UserGuiding vs Userflow: Which is Best for Your SaaS?

UserGuiding vs Userflow: Which Is Best for Your SaaS?

Wondering whether UserGuiding or Userflow is the best option for your SaaS company?

This article is going to dive into the UserGuiding vs Userflow debate and try to answer a key question: Which is the better tool for user onboarding, as well as other use cases?

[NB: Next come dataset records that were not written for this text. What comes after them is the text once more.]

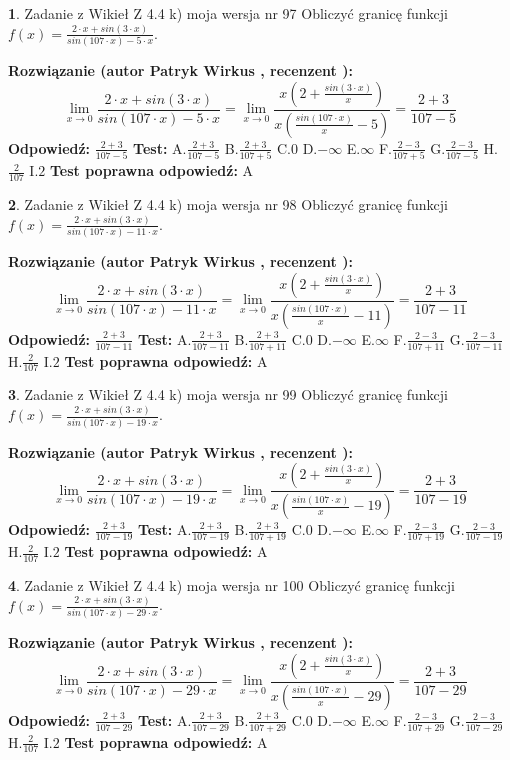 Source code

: \documentclass[12pt, a4paper]{article}
\theoremstyle{definition} %
\newtheorem{zad}{}
\newcommand{\zadStart}[1]{\begin{zad}#1\newline}
\newcommand{\zadStop}{\end{zad}}
\newcommand{\rozwStart}[2]{\noindent \textbf{Rozwiązanie (autor #1 , recenzent #2): }\newline}
\newcommand{\rozwStop}{\newline}
\newcommand{\odpStart}{\noindent \textbf{Odpowiedź:}\newline}
\newcommand{\odpStop}{\newline}
\newcommand{\testStart}{\noindent \textbf{Test:}\newline}
\newcommand{\testStop}{\newline}
\newcommand{\kluczStart}{\noindent \textbf{Test poprawna odpowiedź:}\newline}
\newcommand{\kluczStop}{\newline}
\begin{document}
\zadStart{Zadanie z Wikieł Z 4.4 k) moja wersja nr 97}
Obliczyć granicę funkcji $f(x)=\frac{2\cdot x +sin(3\cdot x)}{sin(107\cdot x) -5\cdot x}$.
\zadStop
\rozwStart{Patryk Wirkus}{}
$$\lim\limits_{x\to 0}\frac{2\cdot x +sin(3\cdot x)}{sin(107\cdot x) -5\cdot x}
=\lim\limits_{x\to 0}\frac{x(2+\frac{sin(3\cdot x)}{x})}{x(\frac{sin(107\cdot x)}{x}-5)}
=\frac{2+3}{107-5}$$
\rozwStop
\odpStart
$\frac{2+3}{107-5}$
\odpStop
\testStart
A.$\frac{2+3}{107-5}$
B.$\frac{2+3}{107+5}$
C.$0$
D.$-\infty$
E.$\infty$
F.$\frac{2-3}{107+5}$
G.$\frac{2-3}{107-5}$
H.$\frac{2}{107}$
I.$2$
\testStop
\kluczStart
A
\kluczStop



\zadStart{Zadanie z Wikieł Z 4.4 k) moja wersja nr 98}
Obliczyć granicę funkcji $f(x)=\frac{2\cdot x +sin(3\cdot x)}{sin(107\cdot x) -11\cdot x}$.
\zadStop
\rozwStart{Patryk Wirkus}{}
$$\lim\limits_{x\to 0}\frac{2\cdot x +sin(3\cdot x)}{sin(107\cdot x) -11\cdot x}
=\lim\limits_{x\to 0}\frac{x(2+\frac{sin(3\cdot x)}{x})}{x(\frac{sin(107\cdot x)}{x}-11)}
=\frac{2+3}{107-11}$$
\rozwStop
\odpStart
$\frac{2+3}{107-11}$
\odpStop
\testStart
A.$\frac{2+3}{107-11}$
B.$\frac{2+3}{107+11}$
C.$0$
D.$-\infty$
E.$\infty$
F.$\frac{2-3}{107+11}$
G.$\frac{2-3}{107-11}$
H.$\frac{2}{107}$
I.$2$
\testStop
\kluczStart
A
\kluczStop



\zadStart{Zadanie z Wikieł Z 4.4 k) moja wersja nr 99}
Obliczyć granicę funkcji $f(x)=\frac{2\cdot x +sin(3\cdot x)}{sin(107\cdot x) -19\cdot x}$.
\zadStop
\rozwStart{Patryk Wirkus}{}
$$\lim\limits_{x\to 0}\frac{2\cdot x +sin(3\cdot x)}{sin(107\cdot x) -19\cdot x}
=\lim\limits_{x\to 0}\frac{x(2+\frac{sin(3\cdot x)}{x})}{x(\frac{sin(107\cdot x)}{x}-19)}
=\frac{2+3}{107-19}$$
\rozwStop
\odpStart
$\frac{2+3}{107-19}$
\odpStop
\testStart
A.$\frac{2+3}{107-19}$
B.$\frac{2+3}{107+19}$
C.$0$
D.$-\infty$
E.$\infty$
F.$\frac{2-3}{107+19}$
G.$\frac{2-3}{107-19}$
H.$\frac{2}{107}$
I.$2$
\testStop
\kluczStart
A
\kluczStop



\zadStart{Zadanie z Wikieł Z 4.4 k) moja wersja nr 100}
Obliczyć granicę funkcji $f(x)=\frac{2\cdot x +sin(3\cdot x)}{sin(107\cdot x) -29\cdot x}$.
\zadStop
\rozwStart{Patryk Wirkus}{}
$$\lim\limits_{x\to 0}\frac{2\cdot x +sin(3\cdot x)}{sin(107\cdot x) -29\cdot x}
=\lim\limits_{x\to 0}\frac{x(2+\frac{sin(3\cdot x)}{x})}{x(\frac{sin(107\cdot x)}{x}-29)}
=\frac{2+3}{107-29}$$
\rozwStop
\odpStart
$\frac{2+3}{107-29}$
\odpStop
\testStart
A.$\frac{2+3}{107-29}$
B.$\frac{2+3}{107+29}$
C.$0$
D.$-\infty$
E.$\infty$
F.$\frac{2-3}{107+29}$
G.$\frac{2-3}{107-29}$
H.$\frac{2}{107}$
I.$2$
\testStop
\kluczStart
A
\kluczStop
\end{document}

In the post below, we’ve covered all the common use cases and done an in-depth analysis of the key features of UserGuiding and Userflow – as well as compared it to an alternative solution that may be better in some situations.

Let’s get into it!

TL;DR

  • Let’s explore how UserGuiding, and Userflow compare when it comes to user onboarding and other common use cases.
      • UserGuiding is a no-code product adoption tool that lets users create in-app walkthroughs, guides, and checklists. The solution makes it possible for teams to onboard, engage, and retain users without needing coding skills to create these in-app experiences.
      • Userflow is a user onboarding solution centered around building in-app flows and guides quickly and seamlessly. It helps product teams onboard new users, creates guides/checklists, and surveys customers to gather valuable feedback.
  • If you’re looking for a better option for user onboarding, Userpilot exceeds both functionality and value for money compared to other tools on the list.
  • Userpilot is a product growth platform that drives user activation, feature adoption, and expansion revenue. It also helps product teams collect user feedback, streamline onboarding, and gather actionable insights from analytics. Get a Userpilot demo for user onboarding and drive your product growth code-free.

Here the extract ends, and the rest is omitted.